Exercise instructions> Look for the word "book" in the entries below, then copy every line that has it.

---------------

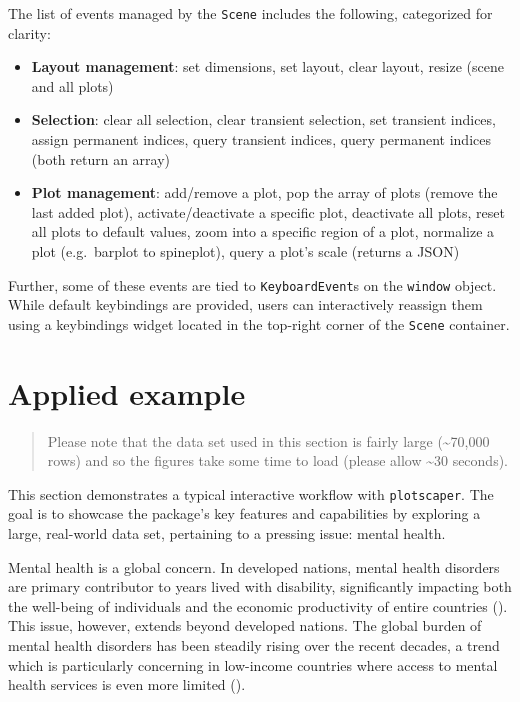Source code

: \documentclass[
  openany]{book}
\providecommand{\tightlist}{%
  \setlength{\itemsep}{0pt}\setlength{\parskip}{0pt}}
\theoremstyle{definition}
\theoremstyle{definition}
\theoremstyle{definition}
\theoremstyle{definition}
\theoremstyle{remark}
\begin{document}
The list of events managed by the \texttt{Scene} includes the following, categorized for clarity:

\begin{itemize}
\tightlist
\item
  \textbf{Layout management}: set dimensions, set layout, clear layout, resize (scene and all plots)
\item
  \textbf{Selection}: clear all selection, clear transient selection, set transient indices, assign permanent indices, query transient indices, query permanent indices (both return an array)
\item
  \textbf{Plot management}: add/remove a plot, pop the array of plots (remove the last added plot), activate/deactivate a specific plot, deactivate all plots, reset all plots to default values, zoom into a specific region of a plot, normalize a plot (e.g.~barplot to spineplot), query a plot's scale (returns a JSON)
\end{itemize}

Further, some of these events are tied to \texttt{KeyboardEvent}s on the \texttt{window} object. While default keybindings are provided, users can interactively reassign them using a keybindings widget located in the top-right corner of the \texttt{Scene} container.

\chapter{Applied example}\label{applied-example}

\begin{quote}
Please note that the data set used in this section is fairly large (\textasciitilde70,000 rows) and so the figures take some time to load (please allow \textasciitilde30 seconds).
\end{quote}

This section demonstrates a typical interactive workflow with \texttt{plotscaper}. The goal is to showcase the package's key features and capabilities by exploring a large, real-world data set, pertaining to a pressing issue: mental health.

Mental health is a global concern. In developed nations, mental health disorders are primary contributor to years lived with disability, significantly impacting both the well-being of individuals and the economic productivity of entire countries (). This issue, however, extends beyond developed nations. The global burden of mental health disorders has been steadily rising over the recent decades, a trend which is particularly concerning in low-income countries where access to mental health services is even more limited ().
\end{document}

---------------

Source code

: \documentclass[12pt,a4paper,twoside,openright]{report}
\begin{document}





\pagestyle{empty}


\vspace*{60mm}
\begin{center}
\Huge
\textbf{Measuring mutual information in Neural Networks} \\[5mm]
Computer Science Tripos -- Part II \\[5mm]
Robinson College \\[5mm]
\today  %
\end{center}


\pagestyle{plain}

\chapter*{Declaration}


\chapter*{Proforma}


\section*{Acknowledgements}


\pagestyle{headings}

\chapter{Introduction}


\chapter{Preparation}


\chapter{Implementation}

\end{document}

---------------

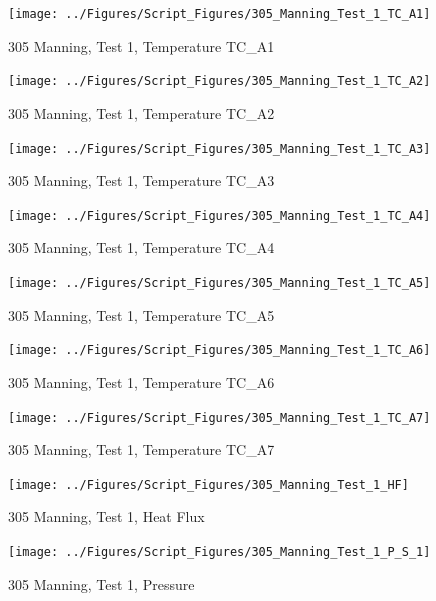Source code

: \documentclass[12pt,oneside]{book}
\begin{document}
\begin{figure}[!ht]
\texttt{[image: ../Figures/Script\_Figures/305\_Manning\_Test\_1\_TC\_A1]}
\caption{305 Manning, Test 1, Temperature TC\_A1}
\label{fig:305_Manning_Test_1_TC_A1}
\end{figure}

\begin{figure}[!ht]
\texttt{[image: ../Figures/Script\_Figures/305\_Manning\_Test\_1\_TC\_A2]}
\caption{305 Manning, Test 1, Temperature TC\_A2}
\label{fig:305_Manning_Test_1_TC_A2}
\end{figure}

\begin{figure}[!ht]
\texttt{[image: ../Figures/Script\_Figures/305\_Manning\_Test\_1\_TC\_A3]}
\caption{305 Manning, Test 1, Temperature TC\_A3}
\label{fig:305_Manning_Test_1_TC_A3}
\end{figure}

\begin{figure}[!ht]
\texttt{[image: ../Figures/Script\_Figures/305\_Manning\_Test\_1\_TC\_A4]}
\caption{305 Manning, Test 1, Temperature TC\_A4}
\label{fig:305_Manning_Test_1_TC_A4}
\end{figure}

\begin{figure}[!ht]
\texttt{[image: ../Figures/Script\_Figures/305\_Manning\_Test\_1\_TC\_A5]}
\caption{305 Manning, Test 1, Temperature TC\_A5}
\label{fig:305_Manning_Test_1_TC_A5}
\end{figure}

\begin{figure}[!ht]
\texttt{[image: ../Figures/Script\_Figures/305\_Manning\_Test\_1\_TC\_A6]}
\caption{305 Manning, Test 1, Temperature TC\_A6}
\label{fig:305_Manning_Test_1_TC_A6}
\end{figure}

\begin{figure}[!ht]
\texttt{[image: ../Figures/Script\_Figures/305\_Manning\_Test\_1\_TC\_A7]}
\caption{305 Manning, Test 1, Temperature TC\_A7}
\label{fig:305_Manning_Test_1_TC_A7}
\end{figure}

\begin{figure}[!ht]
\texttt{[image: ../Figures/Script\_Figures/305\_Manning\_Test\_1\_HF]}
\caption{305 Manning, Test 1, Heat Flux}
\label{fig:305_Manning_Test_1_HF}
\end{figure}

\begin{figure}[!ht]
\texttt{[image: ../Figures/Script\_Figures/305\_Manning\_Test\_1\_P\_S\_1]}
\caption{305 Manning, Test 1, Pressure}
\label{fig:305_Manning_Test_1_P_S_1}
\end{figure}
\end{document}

---------------

Worked solution>
  openany]{book}
: \documentclass[12pt,oneside]{book}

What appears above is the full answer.